The link you gave indicates that the problem probably isn't with specific client applications (like gpg or Thunderbird) per se. The issue is (probably) that the applications are linking against old versions of TLS libraries:

If your OS only has the IdenTrust "DST Root" CA but not the Let's Encrypt "ISRG Root" CA installed &ndahs; or if it has both but your GnuPG version is linked against a TLS library that doesn't support alternate verification chains – it will then reject the server's TLS certificate as "expired" because its root CA is expired. Old versions of GnuTLS and OpenSSL don't realize that this isn't the only option.
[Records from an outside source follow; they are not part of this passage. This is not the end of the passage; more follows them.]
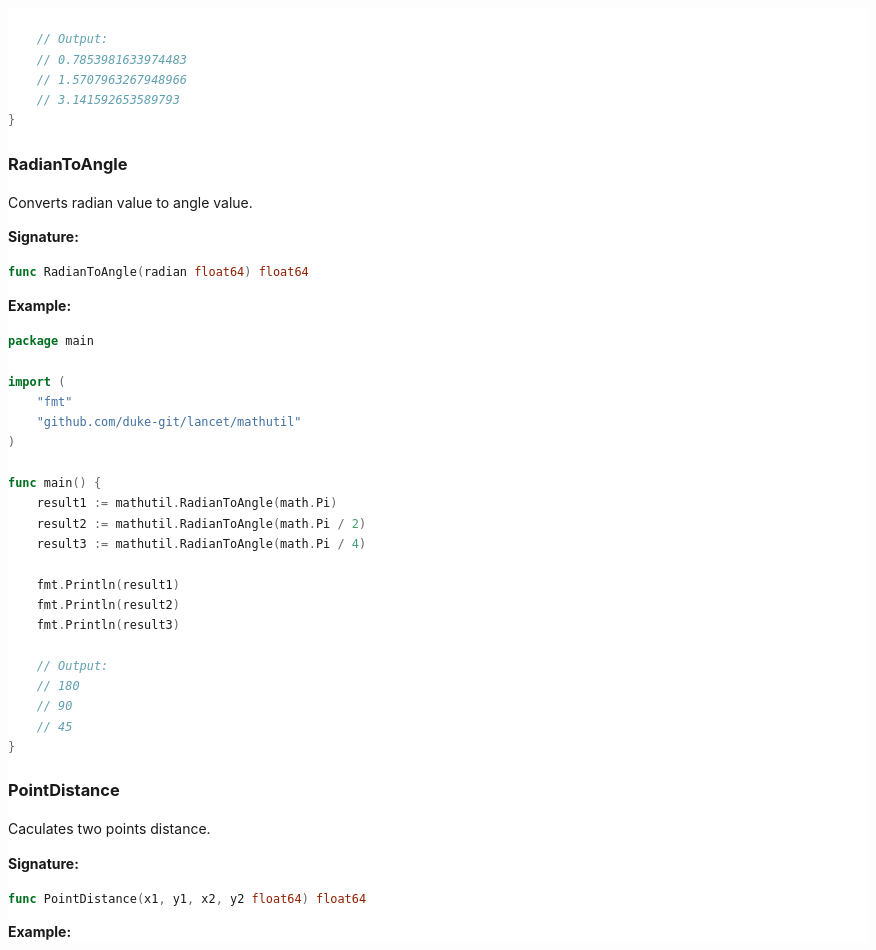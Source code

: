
 ```go

    // Output:
    // 0.7853981633974483
    // 1.5707963267948966
    // 3.141592653589793
}
```

### <span id="RadianToAngle">RadianToAngle</span>

<p>Converts radian value to angle value.</p>

<b>Signature:</b>

```go
func RadianToAngle(radian float64) float64
```

<b>Example:</b>

```go
package main

import (
    "fmt"
    "github.com/duke-git/lancet/mathutil"
)

func main() {
    result1 := mathutil.RadianToAngle(math.Pi)
    result2 := mathutil.RadianToAngle(math.Pi / 2)
    result3 := mathutil.RadianToAngle(math.Pi / 4)

    fmt.Println(result1)
    fmt.Println(result2)
    fmt.Println(result3)

    // Output:
    // 180
    // 90
    // 45
}
```

### <span id="PointDistance">PointDistance</span>

<p>Caculates two points distance.</p>

<b>Signature:</b>

```go
func PointDistance(x1, y1, x2, y2 float64) float64
```

<b>Example:</b>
https://superuser.com/a/1682118/220550

So long as the client that's talking to the LetsEncrypt-signed endpoint is old enough that it can't handle this scenario, then no, there is no work-around. LetsEncrypt is going to keep using certifications that have this scenario, because:

(The reason Let's Encrypt still offers this as the primary chain is because it happens to provide better compatibility with really old Android versions.)

https://superuser.com/a/1682118/220550

This means either

  1. Clients that need to talk to your Web Key Directory that's protected with LetsEncrypt certifications need to update themselves in order to handle this scenario, or,
  2. Change the certificate that the Web Key Directory is using to one that the old clients can process without needing to update.